LE MAL DE MER. — LES CANARIES. — TEMPÊTE. — POISSONS VOLANTS. — DAUPHINS. — LES ÎLES DU CAP VERT.

Séparateur



N ous sommes sur l’Océan. L’immensité des vagues, leur marche lente et majestueuse, nous offrent un tableau des plus grandioses de la nature. On voit la puissance irrésistible de cette masse liquide, et, quand on regarde le frêle esquif qui vous porte, on rentre en soi-même et instinctivement vous vient à l’esprit l’idée d’une essence créatrice, qu’on niait sur la terre ferme.

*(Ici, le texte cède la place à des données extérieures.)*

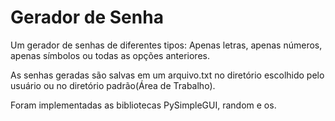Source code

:# Gerador de Senha
Um gerador de senhas de diferentes tipos: Apenas letras, apenas números, apenas símbolos ou todas as opções anteriores.

As senhas geradas são salvas em um arquivo.txt no diretório escolhido pelo usuário ou no diretório padrão(Área de Trabalho).

Foram implementadas as bibliotecas PySimpleGUI, random e os.
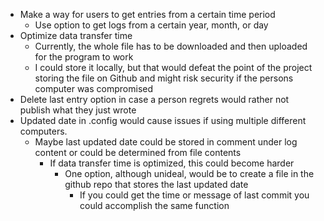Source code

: * Make a way for users to get entries from a certain time period
  * Use option to get logs from a certain year, month, or day
* Optimize data transfer time
  * Currently, the whole file has to be downloaded and then uploaded for the program to work
  * I could store it locally, but that would defeat the point of the project storing the file on Github and might risk security if the persons computer was compromised
* Delete last entry option in case a person regrets would rather not publish what they just wrote
* Updated date in .config would cause issues if using multiple different computers.
  * Maybe last updated date could be stored in comment under log content or could be determined from file contents
    * If data transfer time is optimized, this could become harder
      * One option, although unideal, would be to create a file in the github repo that stores the last updated date
        * If you could get the time or message of last commit you could accomplish the same function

Bientôt le pont du steamer fut le théâtre d’une scène qui ne cessa que dans le port de Montevideo. Presque tous les passagers, surtout les passagères, étaient atteints du mal de mer ; la figure blême, les yeux bordés d’un cercle maladif, ils se livraient à des contorsions et faisaient des efforts qui n’étaient pas agréables à la vue. Les malheureux ne mangeaient plus, et pourtant ils cherchaient à expulser ce que leur estomac ne contenait pas. À ce qu’on m’a dit, le mal de mer est un des maux les plus insupportables ; à l’aspect des horribles grimaces de ceux qui en souffraient, j’eus lieu de le croire. À table, à peine avaient-ils porté à leurs lèvres la moindre nourriture, que soudain ils se levaient et couraient sur le pont, en proie à des nausées affreuses.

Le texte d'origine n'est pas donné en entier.